Harder has had long-term relationships with clients in government (including Design Canada, Canadian Wildlife Service, Health and Welfare Canada, and Canada Post—he has designed more than 60 postage stamps); with cultural institutions including The National Arts Centre, The National Gallery of Canada, The Montreal Museum of Fine Arts and The Montreal Symphony Orchestra; and with a slew of corporations, from The Royal Bank and Consolidated-Bathurst to Northern Telecom and Hoffmann-La Roche.
He has won more than 100 national and international design awards and prizes. He was one of two Canadian designers represented at the 36th Venice Biennale; one of two Canadian winners of the World Logo Design Award (International Trade Mark Centre, Belgium, 1998). His work has been published in magazines and presented in exhibitions throughout Canada and the U.S., Australia, South America, Europe, Russia, Japan and Korea.
Rolf’s work is included in the following permanent exhibitions in Canada: National Archives of Canada; Musée du Québec; Université du Québec à Montréal. In the US: The Library of Congress, Washington, D.C.; The Museum of Modern Art, N.Y.; Museum of Modern Art, San Francisco; University of New York College at Fredonia, N.Y. In Germany: AGI Archives, Poster Museum, Essen; German Design Council, Frankfurt/M; Die Neue Sammlung, Staatliches Museum fuer Angewandte Kunst, Munich; Museum for Arts and Crafts, Hamburg. In Austria: Design Austria, Vienna. In France: Musée de la publicité, Palais du louvre, Paris. And in Great Britain at The University of Reading, Reading.
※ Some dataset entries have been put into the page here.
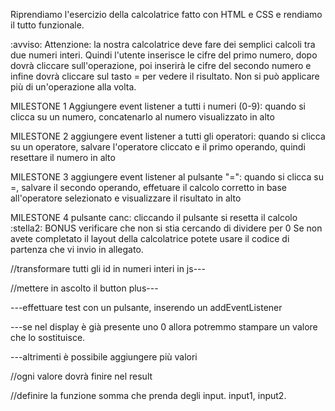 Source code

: Riprendiamo l'esercizio della calcolatrice fatto con HTML e CSS e rendiamo il tutto funzionale.

:avviso: Attenzione: la nostra calcolatrice deve fare dei semplici calcoli tra due numeri interi. Quindi l'utente inserisce le cifre del primo numero, dopo dovrà cliccare sull'operazione, poi inserirà le cifre del secondo numero e infine dovrà cliccare sul tasto = per vedere il risultato. Non si può applicare più di un'operazione alla volta.

MILESTONE 1
Aggiungere event listener a tutti i numeri (0-9): quando si clicca su un numero, concatenarlo al numero visualizzato in alto

MILESTONE 2
aggiungere event listener a tutti gli operatori: quando si clicca su un operatore, salvare l'operatore cliccato e il primo operando, quindi resettare il numero in alto

MILESTONE 3
aggiungere event listener al pulsante "=": quando si clicca su =, salvare il secondo operando, effetuare il calcolo corretto in base all'operatore selezionato e visualizzare il risultato in alto

MILESTONE 4
pulsante canc: cliccando il pulsante si resetta il calcolo
:stella2: BONUS
verificare che non si stia cercando di dividere per 0
Se non avete completato il layout della calcolatrice potete usare il codice di partenza che vi invio in allegato.



//transformare tutti gli id in numeri interi in js---

//mettere in ascolto il button plus---

---effettuare test con un pulsante, inserendo un addEventListener

---se nel display è già presente uno 0 allora potremmo stampare un  valore che lo sostituisce.

---altrimenti è possibile aggiungere più valori

//ogni valore dovrà finire nel result

//definire la funzione somma che prenda degli input. input1, input2. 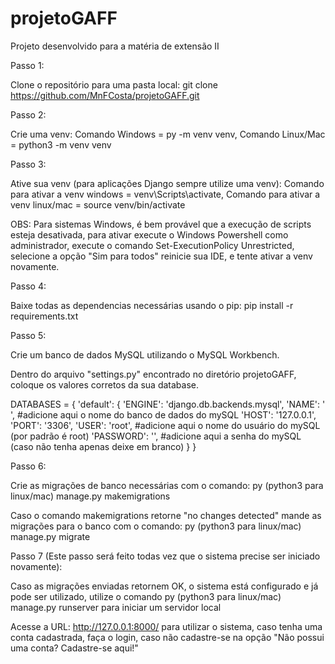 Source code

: # projetoGAFF
Projeto desenvolvido para a matéria de extensão II

Passo 1: 

Clone o repositório para uma pasta local: git clone https://github.com/MnFCosta/projetoGAFF.git 

Passo 2: 

Crie uma venv: Comando Windows =  py -m venv venv, Comando Linux/Mac = python3 -m venv venv

Passo 3: 

Ative sua venv (para aplicações Django sempre utilize uma venv):  Comando para ativar a venv windows = venv\Scripts\activate, Comando para ativar a venv linux/mac = source venv/bin/activate

OBS: Para sistemas Windows, é bem provável que a execução de scripts esteja desativada, para ativar execute o Windows Powershell como administrador, execute o comando Set-ExecutionPolicy Unrestricted, selecione a opção "Sim para todos" reinicie sua IDE, e tente ativar a venv novamente.

Passo 4: 

Baixe todas as dependencias necessárias usando o pip: pip install -r requirements.txt

Passo 5:

Crie um banco de dados MySQL utilizando o MySQL Workbench.

Dentro do arquivo "settings.py" encontrado no diretório projetoGAFF, coloque os valores corretos da sua database.

DATABASES = {
    'default': {
        'ENGINE': 'django.db.backends.mysql',
        'NAME': ' ', #adicione aqui o nome do banco de dados do mySQL
        'HOST': '127.0.0.1',
        'PORT': '3306',
        'USER': 'root', #adicione aqui o nome do usuário do mySQL (por padrão é root)
        'PASSWORD': '', #adicione aqui a senha do mySQL (caso não tenha apenas deixe em branco)
    }
}

Passo 6:

Crie as migrações de banco necessárias com o comando: py (python3 para linux/mac) manage.py makemigrations

Caso o comando makemigrations retorne "no changes detected" mande as migrações para o banco com o comando: py (python3 para linux/mac) manage.py migrate  

Passo 7 (Este passo será feito todas vez que o sistema precise ser iniciado novamente):

Caso as migrações enviadas retornem OK, o sistema está configurado e já pode ser utilizado,  utilize o comando py (python3 para linux/mac) manage.py runserver para iniciar um servidor local

 Acesse a  URL: http://127.0.0.1:8000/ para utilizar o sistema, caso tenha uma conta cadastrada, faça o login, caso não cadastre-se na opção "Não possui uma conta? Cadastre-se aqui!"



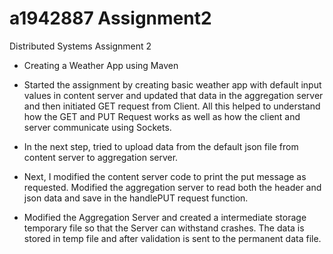 # a1942887 Assignment2
Distributed Systems Assignment 2
- Creating a Weather App using Maven

- Started the assignment by creating basic weather app with default input values in content server and updated that data in the aggregation server and then initiated GET request from Client. All this helped to understand how the GET and PUT Request works as well as how the client and server communicate using Sockets.

- In the next step, tried to upload data from the default json file from content server to aggregation server.

- Next, I modified the content server code to print the put message as requested. Modified the aggregation server to read both the header and json data and save in the handlePUT request function.

- Modified the Aggregation Server and created a intermediate storage temporary file so that the Server can withstand crashes. The data is stored in temp file and after validation is sent to the permanent data file.
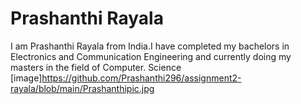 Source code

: # Prashanthi Rayala
I am Prashanthi Rayala from India.I have completed my bachelors in Electronics and Communication Engineering and currently doing my masters in the field of Computer. Science
[image]https://github.com/Prashanthi296/assignment2-rayala/blob/main/Prashanthipic.jpg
“The aim has always been to convey a message clearly, concisely and with originality,” Harder says. “Beyond serving his client's needs, if a designer is to play his part in society, his work should be esthetically satisfying, intellectually stimulating and imaginative—in short, in harmony with human needs. This may be considered his modest contribution toward a more livable and less visually polluted and confusing environment.” He is now semi-retired, and spends much of his time pursuing his second love—painting—in his home in Beaconsfield, Quebec.